= Semyon Shkolnikov =

Soviet-Estonian cinematographer, director, screenwriter and front-line cameraman

Semyon Semyonovich Shkolnikov (Семён Семёнович Шко́льников; Semjon Školnikov; 14 January 1918 – 27 July 2015) was a Soviet and later Estonian cinematographer, director, screenwriter, and front-line cameraman during the Great Patriotic War. He was awarded the title of People's Artist of the Estonian SSR (1978), and was the laureate of three Stalin Prizes (1946, 1947, 1951), the Nika Award (2005), and the Guild of Cinematographers' White Square Prize (2005).

== Biography ==
Born in Bakhmut, Shkolnikov developed a keen interest in cinematography from a young age. At the age of six, he appeared in a film as an extra alongside his mother. After completing school, he began working as a mechanic at the Serp i Molot plant.

In September 1934, he found himself at the Moscow Newsreel Studio, where he became Mark Troyanovsky's assistant. While working at the studio, he also attended the Institute for the Advancement of Creative Workers under the State Committee for Cinematography. He graduated from the institute in 1939. That same year, he was selected as part of a group of cameramen for a special assignment during the Winter War.

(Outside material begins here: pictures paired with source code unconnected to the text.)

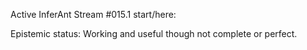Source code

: ​Active InferAnt Stream #015.1
start/here: 




Epistemic status:
Working and useful though not complete or perfect. 

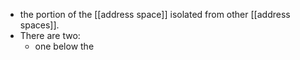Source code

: - the portion of the [[address space]] isolated from other [[address spaces]].
- There are two:
	- one below the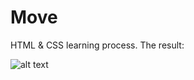 # Move
HTML &amp; CSS learning process. The result:

![alt text](https://github.com/itaouil95/Move/blob/master/move.png)

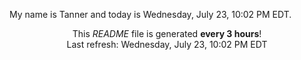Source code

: My name is Tanner and today is Wednesday, July 23, 10:02 PM EDT.

<p align="center">This <i>README</i> file is generated <b>every 3 hours</b>!</br>Last refresh: Wednesday, July 23, 10:02 PM EDT<br /></p>
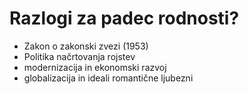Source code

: # Razlogi za padec rodnosti?
- Zakon o zakonski zvezi (1953)
- Politika načrtovanja rojstev
- modernizacija in ekonomski razvoj
- globalizacija in ideali romantične ljubezni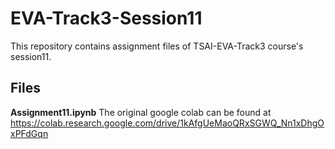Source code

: # EVA-Track3-Session11
This repository contains assignment files of TSAI-EVA-Track3 course's session11.


## Files

**Assignment11.ipynb**
The original google colab can be found at https://colab.research.google.com/drive/1kAfgUeMaoQRxSGWQ_Nn1xDhgOxPFdGqn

In 1940, he was conscripted into the Red Army and served as an artilleryman in the Odesa Military District. From late September 1942, in the rank of engineer-captain, he worked as an assistant cameraman in the film group of the Kalinin Front. From June 1944, he worked in the film group of the 1st Baltic Front as an assistant cameraman and later as a cameraman.

From September 1945, Shkolnikov worked at the Central Newsreel Studio. In 1946, he moved to Tallinn to join his wife and began working at Tallinnfilm from 1948. He remained at the studio until 1989.

In 2005, Shkolnikov ran as a candidate for the Tallinn City Council elections with the Estonian Centre Party, but he did not receive enough votes. In 2007, at the age of 89, he became a deputy of the Tallinn City Council after one of his party members resigned.

He was a member of the Communist Party since 1945 and a member of the Union of Cinematographers of the USSR (Estonian branch) since 1957.

Shkolnikov died on 27 July 2015, in Tallinn and was buried at the Pärnamäe Cemetery.

== Selected filmography ==

- Yachts at Sea (Jahid Merel) as director
- Underwater Reefs (Veealused karid) as director
- They Stole Old Toomas (Varastati Vana Toomas) as director

== Awards ==
- Two Stalin Prizes second degree (1946, 1951).
- Stalin Prize first degree (1947).
- Order of the Red Banner (1943)
- Order of the Patriotic War (1944)
- Medal "To a Partisan of the Patriotic War" (1943)
- Medal "For the Capture of Königsberg" (1945)
- Order of the Badge of Honour (1950)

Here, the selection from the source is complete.